Who could forget the 1995 Beijing Women’s Conference spear-headed by First Lady Hillary Rodham Clinton and then Secretary of Health and Human Services Donna Shalala? It was a remarkable idea, gathering women from all over the world to discuss issues that mattered to them: abuse, abortion, education, gender equality, you know … “women’s issues.” And who could forget famously red-hatted former U.S. Congresswoman Bella Abzug raising her hands to the sky in worship to the Goddess Gaia? What better place to declare homage to a female god than at a conference on “women’s issues?” All women, on earth and in heaven. How divine.
One of the profound truths that came from this conference was the declaration that there were not just two genders, but five: male, female, mostly male and some female, mostly female and some male and … I can’t remember the fifth, but whoever you are, please step forward.
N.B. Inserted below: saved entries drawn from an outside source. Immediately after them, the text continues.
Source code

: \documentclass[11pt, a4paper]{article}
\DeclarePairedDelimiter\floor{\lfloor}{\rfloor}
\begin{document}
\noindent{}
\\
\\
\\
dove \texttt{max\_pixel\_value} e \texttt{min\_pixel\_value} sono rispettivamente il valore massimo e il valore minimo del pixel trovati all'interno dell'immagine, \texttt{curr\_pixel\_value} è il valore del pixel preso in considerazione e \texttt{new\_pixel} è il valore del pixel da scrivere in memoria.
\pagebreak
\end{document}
The tent featuring lesbian lovemaking techniques was a special favorite of the Western feminists: Canadian, American and …did I mention the First Lady and her cohort Donna Shalala were in charge?
This was the first term of the co-presidents, Bill and Hillary Clinton, and they were off to a rollicking start. The Mrs. President had already organized a compendium to begin the process of moving America’s healthcare to one, big, happy government plan. It was an odd thing, watching an unelected wife assume powers she had not been granted. A blatant attempt to move to socialism was unnerving enough, but it was her raw ambition that was most frightening.
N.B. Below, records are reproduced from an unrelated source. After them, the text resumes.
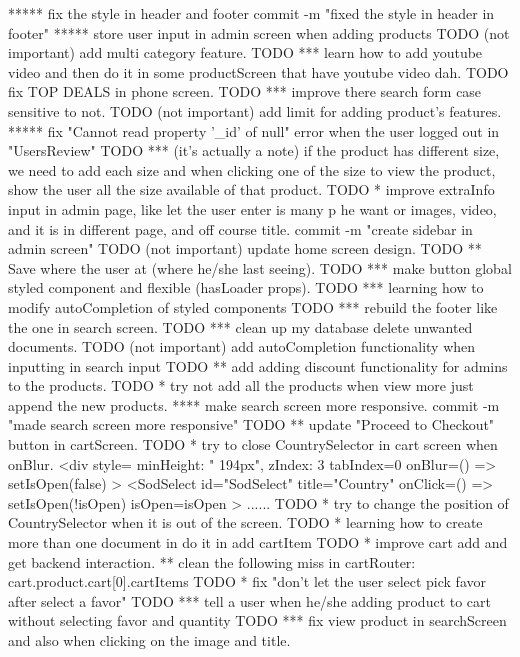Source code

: {***** fix the style in header and footer
      commit -m "fixed the style in header in footer"
***** store user input in admin screen when adding products
TODO (not important) add multi category feature.
TODO *** learn how to add youtube video and then do it in some productScreen that have youtube video dah.
TODO fix TOP DEALS in phone screen. 
TODO *** improve there search form case sensitive to not.
TODO (not important) add limit for adding product's features. 
***** fix "Cannot read property '_id' of null" error when the user logged out in "UsersReview"
TODO *** (it's actually a note) if the product has different size, we need to add each size and when
          clicking one of the size to view the product, show the user all the size available of that product.
TODO * improve extraInfo input in admin page, like let the user enter is many p he want or images,
       video, and it is in different page, and off course title.
commit -m "create sidebar in admin screen"
TODO (not important) update home screen design.
TODO ** Save where the user at (where he/she last seeing).
TODO *** make button global styled component and flexible (hasLoader props).
TODO *** learning how to modify autoCompletion of styled components 
TODO *** rebuild the footer like the one in search screen.
TODO *** clean up my database delete unwanted documents.
TODO (not important) add autoCompletion functionality when inputting in search input
TODO ** add adding discount functionality for admins to the products.
TODO * try not add all the products when view more just append the new products.
**** make search screen more responsive.
    commit -m "made search screen more responsive"
TODO ** update "Proceed to Checkout" button in cartScreen.
TODO * try to close CountrySelector in cart screen when onBlur.
      <div
      style={{ minHeight: " 194px", zIndex: 3 }}
      tabIndex={0}
      onBlur={() => setIsOpen(false)}
    >
      <SodSelect
        id="SodSelect"
        title="Country"
        onClick={() => setIsOpen(!isOpen)}
        isOpen={isOpen}
      >
      ......
TODO * try to change the position of CountrySelector when it is out of the screen.
TODO * learning how to create more than one document in do it in add cartItem
TODO * improve cart add and get backend interaction.
** clean the following miss in cartRouter: 
      cart.product.cart[0].cartItems
TODO * fix "don't let the user select pick favor after select a favor"
TODO *** tell a user when he/she adding product to cart without selecting favor and quantity
TODO *** fix view product in searchScreen and also when clicking on the image and title.
}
She was the dutiful disciple of a ’60s revolutionary named Saul Alinsky. She had studied him, met with him, written her college thesis on him. And actually, as people became aware of this connection, that college paper was locked away from public viewing. A simple reading of his “Rules for Radicals” might tell you why.
Alinsky was known as the “father of modern American radicalism.” He was seeking a “bloodless revolution,” an overturning of all that was American—in a non-violent, ruthless sort of way.Here’s Alinsky’s Rule #5: “Ridicule is man’s most potent weapon. There is no defense. It’s irrational. It’s infuriating.” Paula Jones, victim of one of Clinton’s sexual assaults came to be known as “trailer park trash.” It was her fault Clinton exposed himself to her in a hotel room. She was a tramp and deserved it. Plus she was ugly and had bad hair. Linda Tripp was fat and old, desperate and a backstabbing female, not an American citizen shocked and alarmed to know her President was having oral sex in the oval office with a 24-year-old intern who was her friend. It was a very effective use of those “Alinsky Rules” by Hillary Clinton, who was in charge of discrediting the so-called “bimbos” erupting around her husband.
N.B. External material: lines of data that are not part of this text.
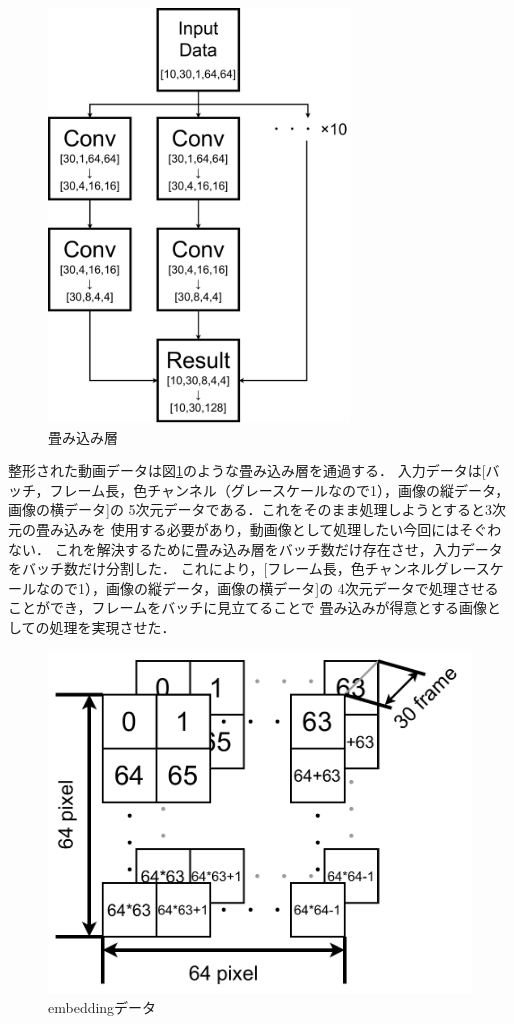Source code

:\begin{figure}[t]
  \begin{center}
    \includegraphics[width=80mm]{images/chart/conv.pdf}
  \end{center}
  \caption{畳み込み層}
  \label{conv}
\end{figure}

整形された動画データは図\ref{conv}のような畳み込み層を通過する．
入力データは[バッチ，フレーム長，色チャンネル（グレースケールなので1），画像の縦データ，画像の横データ]の
5次元データである．これをそのまま処理しようとすると3次元の畳み込みを
使用する必要があり，動画像として処理したい今回にはそぐわない．
これを解決するために畳み込み層をバッチ数だけ存在させ，入力データをバッチ数だけ分割した．
これにより，[フレーム長，色チャンネルグレースケールなので1），画像の縦データ，画像の横データ]の
4次元データで処理させることができ，フレームをバッチに見立てることで
畳み込みが得意とする画像としての処理を実現させた．
\clearpage

\begin{figure}[t]
  \begin{center}
    \includegraphics[width=120mm]{images/chart/embedding.pdf}
  \end{center}
  \caption{embeddingデータ}
  \label{embedding}
\end{figure}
Rule #12: “Pick a target, freeze it, personalize it, and polarize it. Cut off the support network and isolate the target from sympathy. Go after people and not institutions; people hurt faster than institutions." Makes me think of Ken Starr, the mild-mannered special prosecutor turned villain. Even as the cameras followed him retrieving his newspaper from the driveway every morning, we were convinced he was an evil man, driven by revenge; not remotely a man of integrity trying to faithfully execute his assigned role in one of the nation’s shameless Clinton scandals. Billy Dale, the White House travel agent fired by Mrs. Clinton to make room for Clinton friends, was not just no longer wanted, but charged with crimes he did not commit to excuse the firing, costing him hundreds of thousands of his personal savings to defend—his reputation destroyed, his business in shambles.
But now things are different. The Alinsky pupil has matured. She looks softer, prettier than her radical days. She smiles more easily, speaks with measured, more pleasant tones … much more suited for a leader. Dressed to perfection, her laughter and multiple accents are managed well. So now she wants to be our president, painlessly guiding us into a world governed by new “rules,” godless, ruthless methods to obtain and keep power over all who oppose her—fellow Americans who, as her teacher Alinsky would remind her, are her “enemies” to be overcome in a bloodless revolution.